Recycling has become far more commonplace since the mid 20th century. Originally, the majority of households disposed of their wastes into land. In 1942, during World War II, President Franklin D. Roosevelt established the War Production Board, which had people and companies focus on prioritizing the distribution of materials to war needs. Nazi Germany also implemented recycling techniques, not motivated by nature conservation but for resource allocation for the war effort. Their recycling policy involved separating waste into three containers: general waste, metal-containing waste, and food waste. Nazi policies were met with resistance by the countries they occupied.

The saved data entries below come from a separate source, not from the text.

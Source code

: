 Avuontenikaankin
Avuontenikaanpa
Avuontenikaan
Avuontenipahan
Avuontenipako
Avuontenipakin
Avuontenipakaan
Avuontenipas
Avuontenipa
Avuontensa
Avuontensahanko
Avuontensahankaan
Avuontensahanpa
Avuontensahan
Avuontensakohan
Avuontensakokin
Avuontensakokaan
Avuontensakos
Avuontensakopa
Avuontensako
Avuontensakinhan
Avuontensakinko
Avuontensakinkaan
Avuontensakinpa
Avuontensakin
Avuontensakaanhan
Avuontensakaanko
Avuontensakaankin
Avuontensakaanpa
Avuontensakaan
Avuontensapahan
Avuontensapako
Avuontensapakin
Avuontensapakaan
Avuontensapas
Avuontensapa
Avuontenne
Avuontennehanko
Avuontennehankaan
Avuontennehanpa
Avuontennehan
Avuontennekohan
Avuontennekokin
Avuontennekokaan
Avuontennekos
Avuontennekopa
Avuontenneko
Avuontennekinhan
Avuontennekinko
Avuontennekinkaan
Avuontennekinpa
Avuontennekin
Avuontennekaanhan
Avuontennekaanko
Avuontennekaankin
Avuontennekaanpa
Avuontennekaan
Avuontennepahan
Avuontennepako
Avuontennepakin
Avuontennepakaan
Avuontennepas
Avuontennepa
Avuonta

Notably, the Dutch cross contaminated the waste to reduce its efficiency.

After World War II, people in the United States were becoming more aware of the landfill effects. In response to public concern, the U.S. Environmental Protection Agency (EPA) was formed by President Richard Nixon.

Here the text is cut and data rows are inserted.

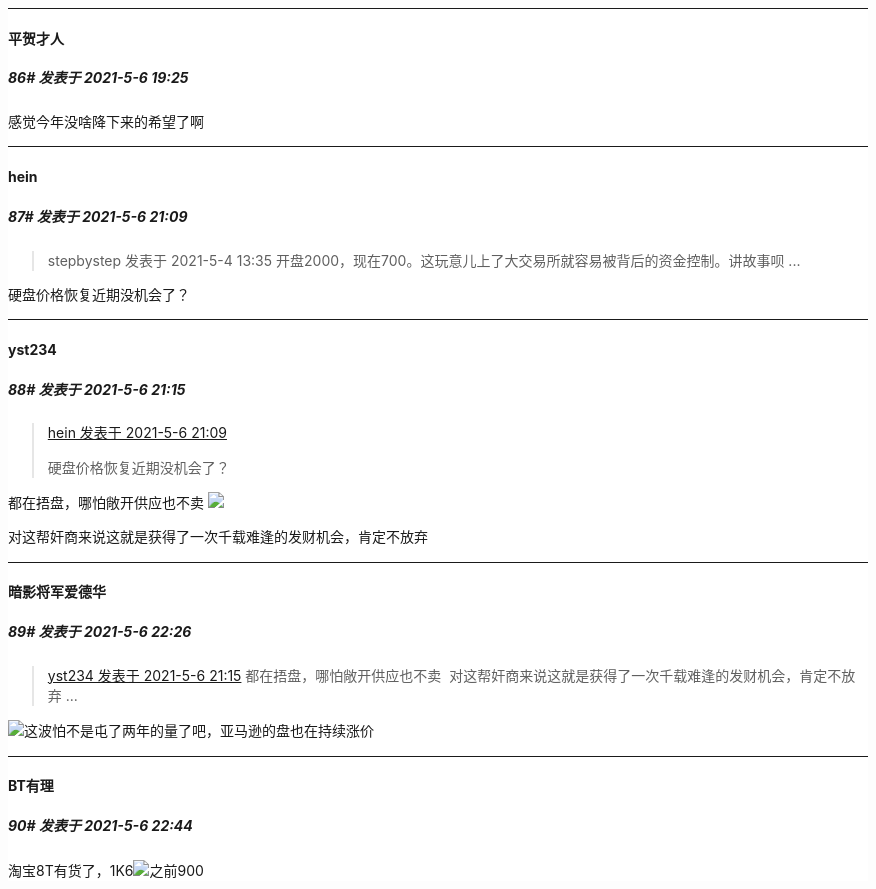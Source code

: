 
*****

####  平贺才人  
##### 86#       发表于 2021-5-6 19:25


感觉今年没啥降下来的希望了啊


*****

####  hein  
##### 87#       发表于 2021-5-6 21:09


<blockquote>stepbystep 发表于 2021-5-4 13:35
开盘2000，现在700。这玩意儿上了大交易所就容易被背后的资金控制。讲故事呗 ...</blockquote>
硬盘价格恢复近期没机会了？


*****

####  yst234  
##### 88#       发表于 2021-5-6 21:15


<blockquote><a href="httphttps://bbs.saraba1st.com/2b/forum.php?mod=redirect&amp;goto=findpost&amp;pid=51162868&amp;ptid=2000219" target="_blank">hein 发表于 2021-5-6 21:09</a>

硬盘价格恢复近期没机会了？</blockquote>
都在捂盘，哪怕敞开供应也不卖 <img src="https://static.saraba1st.com/image/smiley/face2017/067.png" referrerpolicy="no-referrer">

对这帮奸商来说这就是获得了一次千载难逢的发财机会，肯定不放弃


*****

####  暗影将军爱德华  
##### 89#       发表于 2021-5-6 22:26


<blockquote><a href="httphttps://bbs.saraba1st.com/2b/forum.php?mod=redirect&amp;goto=findpost&amp;pid=51162942&amp;ptid=2000219" target="_blank">yst234 发表于 2021-5-6 21:15</a>
 都在捂盘，哪怕敞开供应也不卖  对这帮奸商来说这就是获得了一次千载难逢的发财机会，肯定不放弃 ...</blockquote>
<img src="https://static.saraba1st.com/image/smiley/face2017/004.gif" referrerpolicy="no-referrer">这波怕不是屯了两年的量了吧，亚马逊的盘也在持续涨价


*****

####  BT有理  
##### 90#       发表于 2021-5-6 22:44


淘宝8T有货了，1K6<img src="https://static.saraba1st.com/image/smiley/face2017/067.png" referrerpolicy="no-referrer">之前900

The United States was not the only country concerned about the effects of landfilled waste. In 1972, Dutch activists Babs Riemens-Jagerman and Miep Kuiper-Verkuyl, installed a container in Zeist to collect glass_{.}

In 1974, Missouri, the first recycling bin designed to collect paper, “The Tree Saver”, was introduced. While beneficial in some respects, the "Tree Saver" had limitations, as it required people to transport the materials or leave them in front of their homes for pickup.

Also, in 1974, Jack McGinnis, an American expat living in Toronto who enjoyed roaming the beaches and picking up cans and bottles, founded the Is Five Foundation, the first curbside multi-material pickup of recycling materials serving Toronto and its suburbs. Today, the blue box recycling system, as well as similar systems are in place in hundreds of cities around the world.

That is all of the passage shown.